Requirement ->
All lines from the entries below that contain the string "Cambridge" should be copied out.

Stored items from a collection
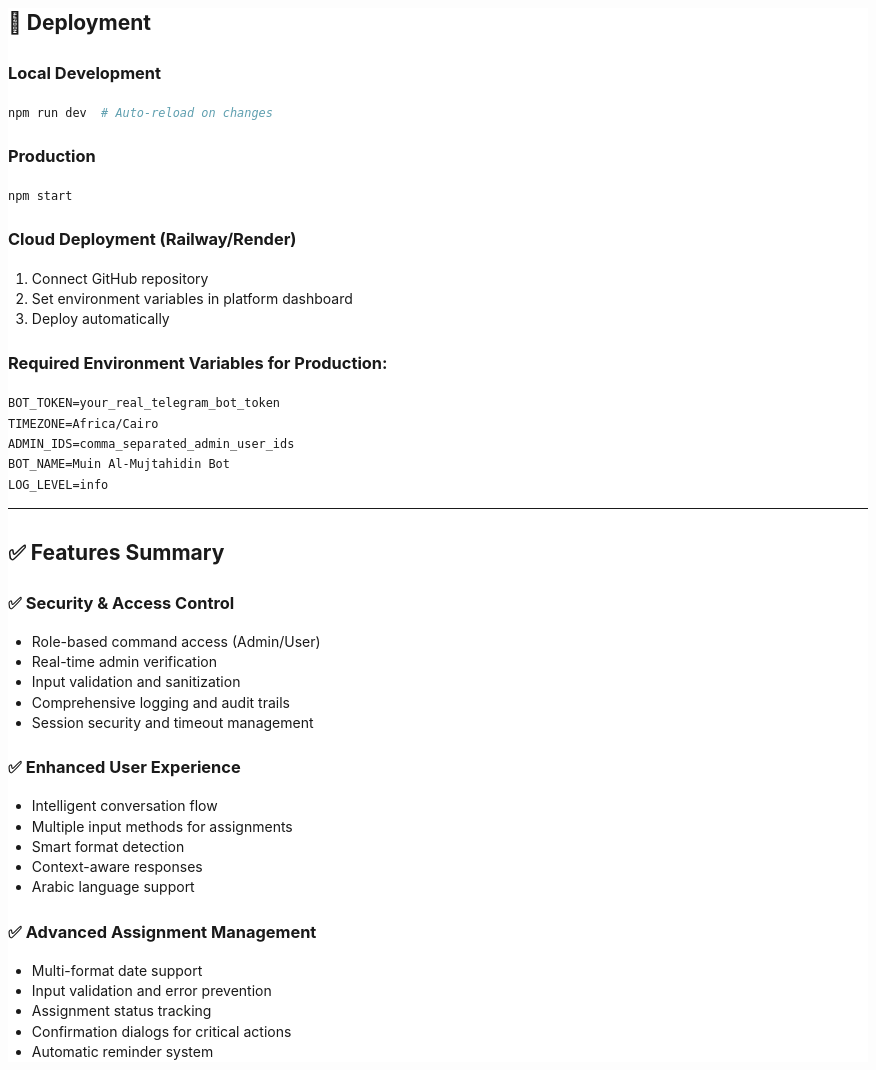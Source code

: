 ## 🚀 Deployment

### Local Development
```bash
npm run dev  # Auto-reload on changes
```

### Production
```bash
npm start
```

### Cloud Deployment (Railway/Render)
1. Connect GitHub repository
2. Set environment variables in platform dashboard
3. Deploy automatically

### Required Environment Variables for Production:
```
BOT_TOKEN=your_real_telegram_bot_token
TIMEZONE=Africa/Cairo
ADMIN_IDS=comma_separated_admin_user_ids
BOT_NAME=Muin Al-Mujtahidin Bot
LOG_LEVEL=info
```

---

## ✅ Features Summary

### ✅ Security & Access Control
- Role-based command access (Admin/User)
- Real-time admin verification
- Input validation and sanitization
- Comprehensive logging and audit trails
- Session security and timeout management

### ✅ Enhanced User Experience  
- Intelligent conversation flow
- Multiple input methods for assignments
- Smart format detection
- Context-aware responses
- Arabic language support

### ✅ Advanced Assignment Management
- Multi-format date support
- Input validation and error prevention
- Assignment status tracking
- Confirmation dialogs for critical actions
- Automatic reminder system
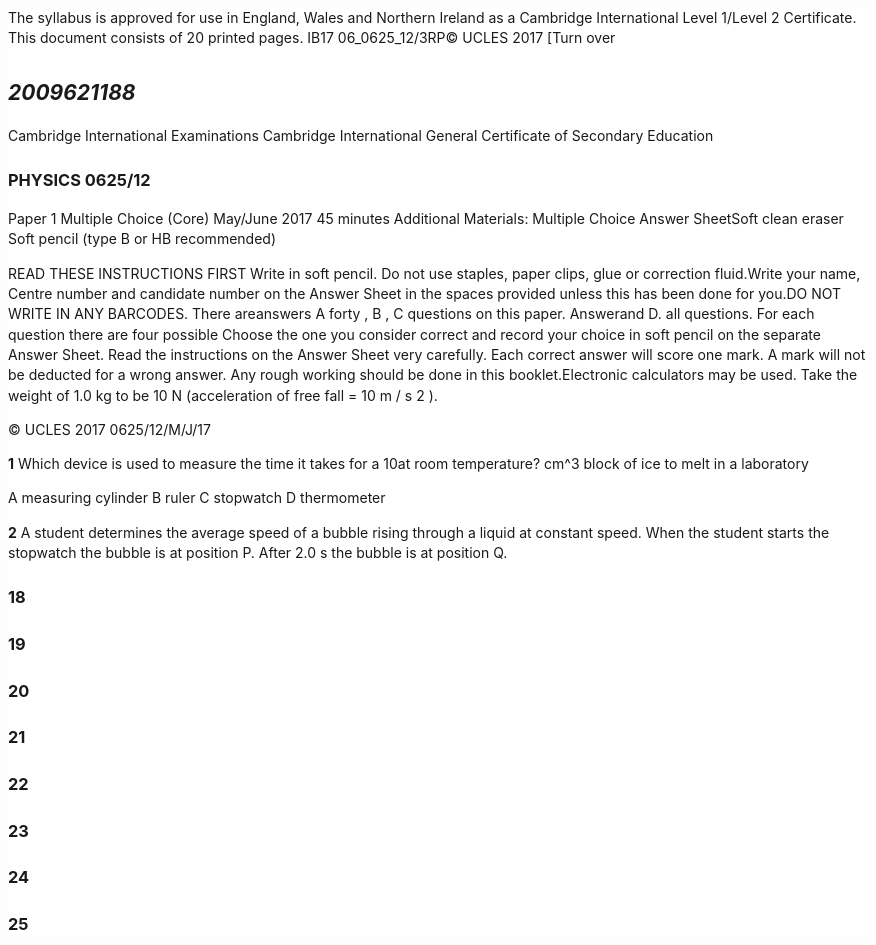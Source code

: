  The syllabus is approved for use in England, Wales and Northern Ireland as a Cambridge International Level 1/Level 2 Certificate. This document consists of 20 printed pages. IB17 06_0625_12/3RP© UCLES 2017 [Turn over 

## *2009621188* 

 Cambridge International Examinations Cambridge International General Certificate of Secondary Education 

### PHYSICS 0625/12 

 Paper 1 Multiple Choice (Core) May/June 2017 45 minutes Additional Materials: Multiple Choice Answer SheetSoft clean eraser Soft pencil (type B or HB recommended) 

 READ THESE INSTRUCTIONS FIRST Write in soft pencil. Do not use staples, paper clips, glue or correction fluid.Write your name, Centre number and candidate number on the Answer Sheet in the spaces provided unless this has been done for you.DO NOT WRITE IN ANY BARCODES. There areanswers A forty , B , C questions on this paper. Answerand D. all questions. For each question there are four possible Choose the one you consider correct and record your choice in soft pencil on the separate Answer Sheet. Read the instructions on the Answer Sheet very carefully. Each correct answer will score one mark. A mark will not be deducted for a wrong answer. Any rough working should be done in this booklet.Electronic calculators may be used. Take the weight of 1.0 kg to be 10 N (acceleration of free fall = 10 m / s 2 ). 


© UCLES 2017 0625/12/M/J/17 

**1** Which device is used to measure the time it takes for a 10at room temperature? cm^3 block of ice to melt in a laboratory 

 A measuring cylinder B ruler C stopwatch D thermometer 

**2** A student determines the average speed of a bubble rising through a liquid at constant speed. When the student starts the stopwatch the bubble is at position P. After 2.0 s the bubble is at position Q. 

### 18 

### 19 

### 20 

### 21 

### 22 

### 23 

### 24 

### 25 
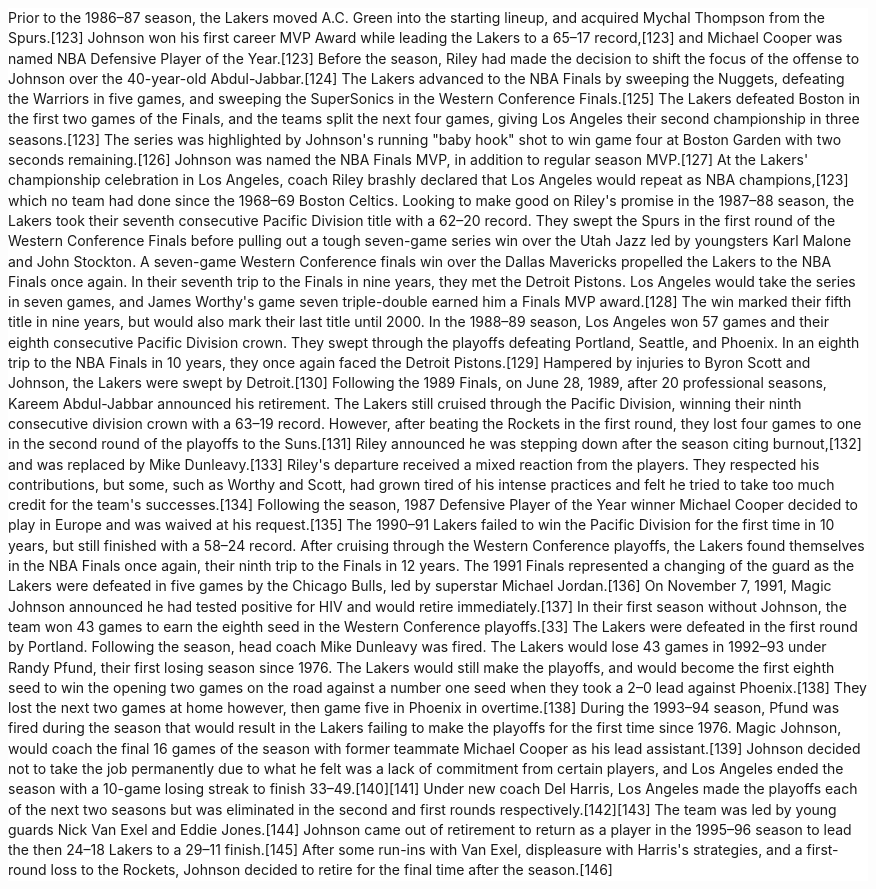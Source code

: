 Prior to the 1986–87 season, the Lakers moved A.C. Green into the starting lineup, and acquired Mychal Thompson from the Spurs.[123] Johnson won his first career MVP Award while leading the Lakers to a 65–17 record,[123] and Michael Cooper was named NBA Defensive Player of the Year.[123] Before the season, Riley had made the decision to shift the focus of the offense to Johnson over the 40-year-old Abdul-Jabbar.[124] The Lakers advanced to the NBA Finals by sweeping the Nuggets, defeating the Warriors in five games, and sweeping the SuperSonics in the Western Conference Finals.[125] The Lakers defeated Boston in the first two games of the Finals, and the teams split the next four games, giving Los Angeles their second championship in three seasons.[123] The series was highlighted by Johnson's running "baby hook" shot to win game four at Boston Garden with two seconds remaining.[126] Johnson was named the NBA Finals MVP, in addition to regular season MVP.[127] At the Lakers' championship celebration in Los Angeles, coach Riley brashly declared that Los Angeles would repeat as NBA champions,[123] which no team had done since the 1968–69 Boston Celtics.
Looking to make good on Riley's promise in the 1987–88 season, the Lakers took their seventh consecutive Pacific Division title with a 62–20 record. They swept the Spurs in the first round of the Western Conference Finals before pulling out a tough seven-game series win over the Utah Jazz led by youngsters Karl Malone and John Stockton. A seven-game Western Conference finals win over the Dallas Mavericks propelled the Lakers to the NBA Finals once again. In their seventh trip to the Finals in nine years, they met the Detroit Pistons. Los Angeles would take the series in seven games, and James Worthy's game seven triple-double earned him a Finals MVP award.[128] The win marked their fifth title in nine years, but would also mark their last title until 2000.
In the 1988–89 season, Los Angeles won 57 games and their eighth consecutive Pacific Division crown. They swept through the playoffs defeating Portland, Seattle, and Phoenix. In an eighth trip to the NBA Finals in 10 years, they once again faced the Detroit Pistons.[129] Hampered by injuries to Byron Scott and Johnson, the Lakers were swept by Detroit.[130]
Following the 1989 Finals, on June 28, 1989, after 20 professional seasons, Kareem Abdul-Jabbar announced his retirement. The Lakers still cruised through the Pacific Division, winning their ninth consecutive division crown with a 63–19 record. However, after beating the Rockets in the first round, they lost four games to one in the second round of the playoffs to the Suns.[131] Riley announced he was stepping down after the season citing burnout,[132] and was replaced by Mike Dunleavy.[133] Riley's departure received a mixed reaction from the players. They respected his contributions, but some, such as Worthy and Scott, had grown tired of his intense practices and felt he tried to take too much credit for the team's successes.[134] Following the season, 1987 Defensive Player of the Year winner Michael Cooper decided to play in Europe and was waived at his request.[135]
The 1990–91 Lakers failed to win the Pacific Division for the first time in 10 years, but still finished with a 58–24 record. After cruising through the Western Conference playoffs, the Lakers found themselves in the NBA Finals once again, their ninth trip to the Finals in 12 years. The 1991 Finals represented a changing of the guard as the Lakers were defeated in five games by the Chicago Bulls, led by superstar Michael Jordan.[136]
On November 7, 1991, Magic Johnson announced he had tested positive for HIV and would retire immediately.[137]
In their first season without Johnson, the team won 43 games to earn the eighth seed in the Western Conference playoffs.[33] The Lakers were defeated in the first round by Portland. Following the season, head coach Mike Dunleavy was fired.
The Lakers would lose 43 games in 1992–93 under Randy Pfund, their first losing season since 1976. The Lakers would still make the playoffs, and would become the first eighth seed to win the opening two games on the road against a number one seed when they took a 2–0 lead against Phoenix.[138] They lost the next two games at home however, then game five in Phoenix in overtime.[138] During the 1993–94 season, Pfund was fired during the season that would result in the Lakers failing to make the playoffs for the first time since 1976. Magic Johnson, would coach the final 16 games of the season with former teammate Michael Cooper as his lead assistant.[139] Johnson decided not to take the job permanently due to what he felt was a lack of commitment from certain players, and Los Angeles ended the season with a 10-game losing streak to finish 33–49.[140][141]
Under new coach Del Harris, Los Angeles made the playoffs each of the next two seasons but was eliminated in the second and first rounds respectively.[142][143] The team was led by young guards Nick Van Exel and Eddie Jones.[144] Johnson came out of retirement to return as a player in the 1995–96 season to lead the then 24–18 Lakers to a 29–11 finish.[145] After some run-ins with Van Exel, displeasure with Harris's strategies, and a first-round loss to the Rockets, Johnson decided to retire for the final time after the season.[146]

Answer for this exercise ->
:  The syllabus is approved for use in England, Wales and Northern Ireland as a Cambridge International Level 1/Level 2 Certificate. This document consists of 20 printed pages. IB17 06_0625_12/3RP© UCLES 2017 [Turn over 
 Cambridge International Examinations Cambridge International General Certificate of Secondary Education 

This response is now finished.